WASHINGTON, D.C. – While most Americans get health care coverage from their job, rising costs are forcing more employers to drop coverage or shift costs onto their workers, witnesses told the Health, Employment, Labor and Pensions Subcommittee of the House Education and Labor Committee today. 
“Coverage continues to grow increasingly unaffordable to employers, which has contributed to the precipitous decline in employer-sponsored health coverage over the past decade,” said U.S. Rep. Rob Andrews (D-NJ), chairman of the committee. “In particular, small employers have struggled to meet these rising costs.”

According to the U.S. Census Bureau, employers offering health care coverage to its workers have dropped from 59 percent in 2001 to approximately 55 percent in the latest data. Employers most often cite the escalating premiums as why they drop coverage or do not offer health insurance coverage at all.

“It is not easy to provide insurance to all our employees,” said Mark Derbyshire, a small employer from Aberdeen, Maryland. “Every year, the premiums go up and every year I have to go back to our employees to ask them to give a little more.”

Derbyshire said that other businesses that do not offer health coverage to their workers are causing costs stresses on the system. He said that uninsured workers who cannot afford health treatments pass on those costs in the form of higher premiums to employers like him.

Health care providers agree.

“Health care providers such as Cooper with a great volume of patients that are uninsured or under-insured, must shift their costs to their paying patients,” said John Sheridan, CEO of Cooper University Hospital in Camden, N.J. “Cooper is a safety-net health care provider and we are there for our patients without regard for the patients’ ability to pay. Hospitals such as Cooper must shift expenses to those with health insurance.”

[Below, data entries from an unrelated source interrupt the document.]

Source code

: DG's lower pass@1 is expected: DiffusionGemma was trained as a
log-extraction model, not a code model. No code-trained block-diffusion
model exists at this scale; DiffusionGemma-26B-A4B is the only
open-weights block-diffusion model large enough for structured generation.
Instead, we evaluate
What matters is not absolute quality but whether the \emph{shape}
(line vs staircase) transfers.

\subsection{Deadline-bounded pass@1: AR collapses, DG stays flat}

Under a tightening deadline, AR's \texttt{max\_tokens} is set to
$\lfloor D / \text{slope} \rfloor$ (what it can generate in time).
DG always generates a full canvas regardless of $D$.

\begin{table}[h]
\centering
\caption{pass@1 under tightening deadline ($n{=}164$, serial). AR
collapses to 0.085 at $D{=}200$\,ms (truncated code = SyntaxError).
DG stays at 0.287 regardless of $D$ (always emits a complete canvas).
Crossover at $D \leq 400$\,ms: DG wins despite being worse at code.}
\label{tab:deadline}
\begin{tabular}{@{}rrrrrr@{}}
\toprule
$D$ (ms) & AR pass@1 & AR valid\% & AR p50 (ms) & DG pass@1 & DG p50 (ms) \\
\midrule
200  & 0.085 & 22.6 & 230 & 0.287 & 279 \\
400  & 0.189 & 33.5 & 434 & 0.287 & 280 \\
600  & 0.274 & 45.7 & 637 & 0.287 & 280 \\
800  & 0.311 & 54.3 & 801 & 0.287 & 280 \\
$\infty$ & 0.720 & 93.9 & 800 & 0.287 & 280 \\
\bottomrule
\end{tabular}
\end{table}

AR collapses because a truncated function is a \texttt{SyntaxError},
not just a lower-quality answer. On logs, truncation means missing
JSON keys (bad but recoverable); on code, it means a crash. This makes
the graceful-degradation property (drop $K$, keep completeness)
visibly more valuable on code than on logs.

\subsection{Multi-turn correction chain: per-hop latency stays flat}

According to Kenneth Thorpe, chair of Emory University’s department of health policy and management of the Rollins School of Public Health, the 47 million uninsured Americans ran up $57.4 billion in uncompensated care in 2008.

“When they can, hospitals and physicians shift rising uncompensated costs from the uninsured as well as the underinsured to private payers,” said Thorpe. “It is clear that private payers pay more and that these higher payments are used by providers to defray the costs of care for other patients.”

Many employers who offer workers health insurance coverage view it as a vital benefit to attract and retain the best employees. But, without significant reforms to address skyrocketing costs, the employer-based health care coverage system will continue to shrink.

“Employers have a vested interest in the health and productivity of their workforce and the employer-based system has consistently produced innovative health care solutions,” said James Winkler, a health management consultant with Hewitt Associates LLC. “The poor health of employees not only affects an employer’s health care costs, it can also directly affect employer costs in terms of lost productivity, absence from work, and higher disability costs. This system is increasingly at great risk, given the combination of cumulative increases in health care costs and the current severe economic downturn.”